Now the room went quiet as Marianne Parry beamed her lovely smile at everyone and started to speak.
‘When I was a little girl,’ Marianne began, ‘I would probably have burst into tears if someone had told me I was going to be a vicar when I grew up. Our vicar was an old man, with bushy eyebrows and a beard.’
A few thin smiles broke the tension in the room.
‘I dreamt of being a dancer and for many years it seemed that my dream would come true,’ she explained. ‘I started when I was six and took several rosettes. Then, when I was twelve, I began entering competitions. I was working hard, doing something I loved, leading what on the surface at least seemed a very glamorous life, except that I was empty inside.’
She smiled at the people gathered in the room and even Mair didn’t purse her lips in disapproval. Anyone less like a floozy than their calm, elegant Vicar would be hard to imagine. ‘At about the same time, I became aware that someone was trying to speak to me, but I tried not to listen. I wanted to find fulfilment in dance, not in doing God’s work. God was very patient with me, even when I kept finding reasons not to listen to Him. When I was in my early twenties even I realised that my glamorous life was leaving me overdrawn spiritually. I found time in my schedule to rent a cottage here, and when I looked into my heart, God was waiting for me!’
There were a couple of murmurs of approval, but the Vicar held up her hand and continued.
‘I used to come down to the cove in the evening when it was quiet and dance, not to entertain others, but to celebrate the joy of finding my vocation. Sometimes I would see a young man there, with a sketch book. The young man and I got talking and I learned that he had ambitions of being a professional artist, but was being put under great pressure to carry on the family farm. I gave him the only advice I knew. I told him to look into his heart and trust where it led him.
‘Gethin Lewis, for of course it was him, asked if he could make a few sketches of me. Later, he asked my permission to use them for a larger work. And to ask if I would mind very much if he took the liberty of adding himself to the painting as my shadowy partner to turn my little dance into a love story.
‘I was very happy to agree – although I think we both might have had second thoughts had either of us known that those small sketches would take us on such an extraordinary journey – but just to set the record absolutely straight they did not lead to Gethin Lewis’s bed.

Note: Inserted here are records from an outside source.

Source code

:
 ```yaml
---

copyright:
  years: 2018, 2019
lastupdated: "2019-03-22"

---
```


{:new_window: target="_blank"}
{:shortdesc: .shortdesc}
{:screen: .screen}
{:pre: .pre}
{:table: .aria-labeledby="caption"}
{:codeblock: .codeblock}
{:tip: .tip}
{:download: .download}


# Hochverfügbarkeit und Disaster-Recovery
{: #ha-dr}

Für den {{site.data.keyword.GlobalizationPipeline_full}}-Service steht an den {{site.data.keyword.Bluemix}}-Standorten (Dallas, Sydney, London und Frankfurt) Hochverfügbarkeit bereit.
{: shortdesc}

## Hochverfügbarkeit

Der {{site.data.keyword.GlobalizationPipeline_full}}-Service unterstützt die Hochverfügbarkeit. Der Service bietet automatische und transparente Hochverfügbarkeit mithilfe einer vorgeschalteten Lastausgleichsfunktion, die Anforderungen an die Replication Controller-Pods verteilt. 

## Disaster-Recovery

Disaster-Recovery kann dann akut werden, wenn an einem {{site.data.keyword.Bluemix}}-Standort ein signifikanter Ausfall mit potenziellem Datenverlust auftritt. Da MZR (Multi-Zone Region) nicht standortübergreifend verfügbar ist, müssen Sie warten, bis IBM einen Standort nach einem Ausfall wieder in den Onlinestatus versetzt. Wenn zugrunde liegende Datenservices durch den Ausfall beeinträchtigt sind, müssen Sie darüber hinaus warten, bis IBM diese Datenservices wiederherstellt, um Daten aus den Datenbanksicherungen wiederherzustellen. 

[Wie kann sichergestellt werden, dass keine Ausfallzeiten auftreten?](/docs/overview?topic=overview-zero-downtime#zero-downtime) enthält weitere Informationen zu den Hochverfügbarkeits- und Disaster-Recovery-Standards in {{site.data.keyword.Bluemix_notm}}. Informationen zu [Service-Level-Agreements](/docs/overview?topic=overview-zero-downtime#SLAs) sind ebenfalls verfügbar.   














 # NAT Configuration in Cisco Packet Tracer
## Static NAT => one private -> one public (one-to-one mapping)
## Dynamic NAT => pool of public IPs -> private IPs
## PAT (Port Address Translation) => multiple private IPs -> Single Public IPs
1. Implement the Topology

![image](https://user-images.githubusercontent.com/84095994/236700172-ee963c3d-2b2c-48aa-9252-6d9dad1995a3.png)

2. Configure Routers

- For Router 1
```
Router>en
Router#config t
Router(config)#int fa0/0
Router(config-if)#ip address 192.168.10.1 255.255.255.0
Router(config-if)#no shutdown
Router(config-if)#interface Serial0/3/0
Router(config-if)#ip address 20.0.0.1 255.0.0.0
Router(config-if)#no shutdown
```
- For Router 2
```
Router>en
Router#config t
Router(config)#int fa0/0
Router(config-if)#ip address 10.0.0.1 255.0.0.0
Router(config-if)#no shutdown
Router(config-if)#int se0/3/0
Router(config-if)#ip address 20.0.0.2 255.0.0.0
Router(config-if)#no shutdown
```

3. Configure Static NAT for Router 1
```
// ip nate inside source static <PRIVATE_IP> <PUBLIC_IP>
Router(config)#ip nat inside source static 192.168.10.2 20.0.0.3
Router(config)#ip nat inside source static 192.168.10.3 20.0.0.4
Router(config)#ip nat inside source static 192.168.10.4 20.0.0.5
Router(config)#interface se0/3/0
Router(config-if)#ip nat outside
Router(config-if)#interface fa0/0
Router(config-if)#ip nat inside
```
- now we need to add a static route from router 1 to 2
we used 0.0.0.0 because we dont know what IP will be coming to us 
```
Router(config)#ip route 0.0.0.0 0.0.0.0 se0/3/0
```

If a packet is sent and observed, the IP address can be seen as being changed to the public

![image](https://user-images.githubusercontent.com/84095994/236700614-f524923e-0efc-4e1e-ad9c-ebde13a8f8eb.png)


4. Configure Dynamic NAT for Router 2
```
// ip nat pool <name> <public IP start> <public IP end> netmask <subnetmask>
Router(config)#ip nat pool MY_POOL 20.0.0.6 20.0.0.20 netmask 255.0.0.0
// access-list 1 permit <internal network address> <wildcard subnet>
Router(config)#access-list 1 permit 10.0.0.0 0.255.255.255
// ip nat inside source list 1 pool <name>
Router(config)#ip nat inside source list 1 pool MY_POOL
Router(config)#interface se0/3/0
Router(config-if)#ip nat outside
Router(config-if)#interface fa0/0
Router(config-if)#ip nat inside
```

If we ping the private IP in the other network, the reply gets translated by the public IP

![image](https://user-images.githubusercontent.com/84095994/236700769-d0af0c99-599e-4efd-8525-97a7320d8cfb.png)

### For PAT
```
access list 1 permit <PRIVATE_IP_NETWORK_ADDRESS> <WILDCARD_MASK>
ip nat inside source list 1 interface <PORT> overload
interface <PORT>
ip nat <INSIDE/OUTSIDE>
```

He was a troubled young man not yet twenty and I was already engaged to the marvellous man who was to become my dear husband.’
There was silence and then someone started to clap and soon everyone was united in their whole-hearted support for the Vicar. Alys even noticed one of the reporters dabbing at his eye, as they obediently packed up and left the meeting to continue.
Then it was Alys’s turn to speak. ‘I know that the work Gethin Lewis submitted was nothing like the work we were expecting or were promised. However, if we return the loan we’ve been granted by ACORN, we can say goodbye to our hopes of restoring the church hall and Penmorfa will wait a very long time for the community space it so badly needs. Or, we can take a calculated risk and go ahead with the charity auction …’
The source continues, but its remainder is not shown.